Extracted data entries
_____

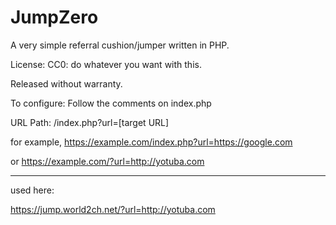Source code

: # JumpZero
A very simple referral cushion/jumper written in PHP.

License: CC0: do whatever you want with this.

Released without warranty.

To configure: Follow the comments on index.php

URL Path: /index.php?url=[target URL]

for example, https://example.com/index.php?url=https://google.com

or https://example.com/?url=http://yotuba.com

------

used here:

https://jump.world2ch.net/?url=http://yotuba.com
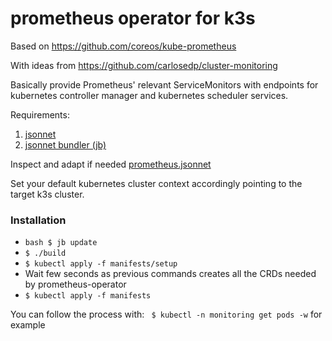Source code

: # prometheus operator for k3s

Based on https://github.com/coreos/kube-prometheus 

With ideas from https://github.com/carlosedp/cluster-monitoring

Basically provide Prometheus' relevant ServiceMonitors with endpoints for kubernetes controller manager
and kubernetes scheduler services.

Requirements:
1. [jsonnet](https://github.com/google/jsonnet)
2. [jsonnet bundler (jb)](https://github.com/jsonnet-bundler/jsonnet-bundler)

Inspect and adapt if needed [prometheus.jsonnet](https://github.com/jeka/k3s-stuff/blob/master/prometheus/prometheus.jsonnet)

Set your default kubernetes cluster context accordingly pointing to the target k3s cluster.

### Installation

* `bash $ jb update`
* `$ ./build`
* `$ kubectl apply -f manifests/setup`
*  Wait few seconds as previous commands creates all the CRDs needed by prometheus-operator
* `$ kubectl apply -f manifests`

You can follow the process with:
` $ kubectl -n monitoring get pods -w` for example


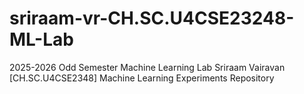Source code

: # sriraam-vr-CH.SC.U4CSE23248-ML-Lab
2025-2026 Odd Semester Machine Learning Lab
Sriraam Vairavan [CH.SC.U4CSE2348] Machine Learning Experiments Repository
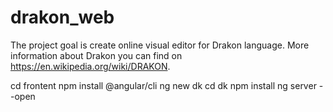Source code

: # drakon_web

The project goal is create online visual editor for Drakon language.
More information about Drakon you can find on https://en.wikipedia.org/wiki/DRAKON.

cd frontent
npm install @angular/cli
ng new dk
cd dk
npm install
ng server --open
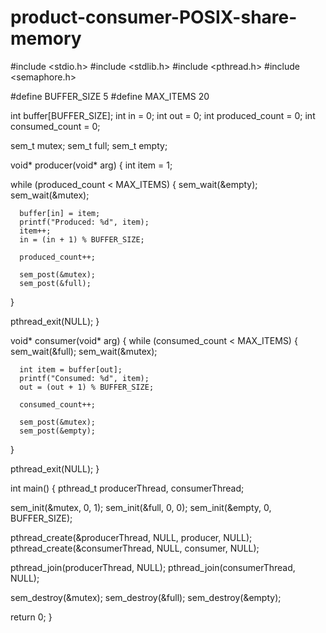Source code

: # product-consumer-POSIX-share-memory

#include <stdio.h>
#include <stdlib.h>
#include <pthread.h>
#include <semaphore.h>

#define BUFFER_SIZE 5
#define MAX_ITEMS 20

int buffer[BUFFER_SIZE];
int in = 0;
int out = 0;
int produced_count = 0;
int consumed_count = 0;

sem_t mutex;
sem_t full;
sem_t empty;

void* producer(void* arg) {
   int item = 1;

   while (produced_count < MAX_ITEMS) {
      sem_wait(&empty);
      sem_wait(&mutex);

      buffer[in] = item;
      printf("Produced: %d", item);
      item++;
      in = (in + 1) % BUFFER_SIZE;

      produced_count++;

      sem_post(&mutex);
      sem_post(&full);
   }

   pthread_exit(NULL);
}

void* consumer(void* arg) {
   while (consumed_count < MAX_ITEMS) {
      sem_wait(&full);
      sem_wait(&mutex);

      int item = buffer[out];
      printf("Consumed: %d", item);
      out = (out + 1) % BUFFER_SIZE;

      consumed_count++;

      sem_post(&mutex);
      sem_post(&empty);
   }

   pthread_exit(NULL);
}

int main() {
   pthread_t producerThread, consumerThread;

   sem_init(&mutex, 0, 1);
   sem_init(&full, 0, 0);
   sem_init(&empty, 0, BUFFER_SIZE);

   pthread_create(&producerThread, NULL, producer, NULL);
   pthread_create(&consumerThread, NULL, consumer, NULL);

   pthread_join(producerThread, NULL);
   pthread_join(consumerThread, NULL);

   sem_destroy(&mutex);
   sem_destroy(&full);
   sem_destroy(&empty);

   return 0;
}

_____

Print every entry above again, exactly as written. Leave the images out.

YOUR RESPONSE
Source code

: # JumpZero
A very simple referral cushion/jumper written in PHP.

License: CC0: do whatever you want with this.

Released without warranty.

To configure: Follow the comments on index.php

URL Path: /index.php?url=[target URL]

for example, https://example.com/index.php?url=https://google.com

or https://example.com/?url=http://yotuba.com

------

used here:

https://jump.world2ch.net/?url=http://yotuba.com
Source code

: # prometheus operator for k3s

Based on https://github.com/coreos/kube-prometheus 

With ideas from https://github.com/carlosedp/cluster-monitoring

Basically provide Prometheus' relevant ServiceMonitors with endpoints for kubernetes controller manager
and kubernetes scheduler services.

Requirements:
1. [jsonnet](https://github.com/google/jsonnet)
2. [jsonnet bundler (jb)](https://github.com/jsonnet-bundler/jsonnet-bundler)

Inspect and adapt if needed [prometheus.jsonnet](https://github.com/jeka/k3s-stuff/blob/master/prometheus/prometheus.jsonnet)

Set your default kubernetes cluster context accordingly pointing to the target k3s cluster.

### Installation

* `bash $ jb update`
* `$ ./build`
* `$ kubectl apply -f manifests/setup`
*  Wait few seconds as previous commands creates all the CRDs needed by prometheus-operator
* `$ kubectl apply -f manifests`

You can follow the process with:
` $ kubectl -n monitoring get pods -w` for example


Source code

: # sriraam-vr-CH.SC.U4CSE23248-ML-Lab
2025-2026 Odd Semester Machine Learning Lab
Sriraam Vairavan [CH.SC.U4CSE2348] Machine Learning Experiments Repository
Source code

: # drakon_web

The project goal is create online visual editor for Drakon language.
More information about Drakon you can find on https://en.wikipedia.org/wiki/DRAKON.

cd frontent
npm install @angular/cli
ng new dk
cd dk
npm install
ng server --open
Source code

: # product-consumer-POSIX-share-memory

#include <stdio.h>
#include <stdlib.h>
#include <pthread.h>
#include <semaphore.h>

#define BUFFER_SIZE 5
#define MAX_ITEMS 20

int buffer[BUFFER_SIZE];
int in = 0;
int out = 0;
int produced_count = 0;
int consumed_count = 0;

sem_t mutex;
sem_t full;
sem_t empty;

void* producer(void* arg) {
   int item = 1;

   while (produced_count < MAX_ITEMS) {
      sem_wait(&empty);
      sem_wait(&mutex);

      buffer[in] = item;
      printf("Produced: %d", item);
      item++;
      in = (in + 1) % BUFFER_SIZE;

      produced_count++;

      sem_post(&mutex);
      sem_post(&full);
   }

   pthread_exit(NULL);
}

void* consumer(void* arg) {
   while (consumed_count < MAX_ITEMS) {
      sem_wait(&full);
      sem_wait(&mutex);

      int item = buffer[out];
      printf("Consumed: %d", item);
      out = (out + 1) % BUFFER_SIZE;

      consumed_count++;

      sem_post(&mutex);
      sem_post(&empty);
   }

   pthread_exit(NULL);
}

int main() {
   pthread_t producerThread, consumerThread;

   sem_init(&mutex, 0, 1);
   sem_init(&full, 0, 0);
   sem_init(&empty, 0, BUFFER_SIZE);

   pthread_create(&producerThread, NULL, producer, NULL);
   pthread_create(&consumerThread, NULL, consumer, NULL);

   pthread_join(producerThread, NULL);
   pthread_join(consumerThread, NULL);

   sem_destroy(&mutex);
   sem_destroy(&full);
   sem_destroy(&empty);

   return 0;
}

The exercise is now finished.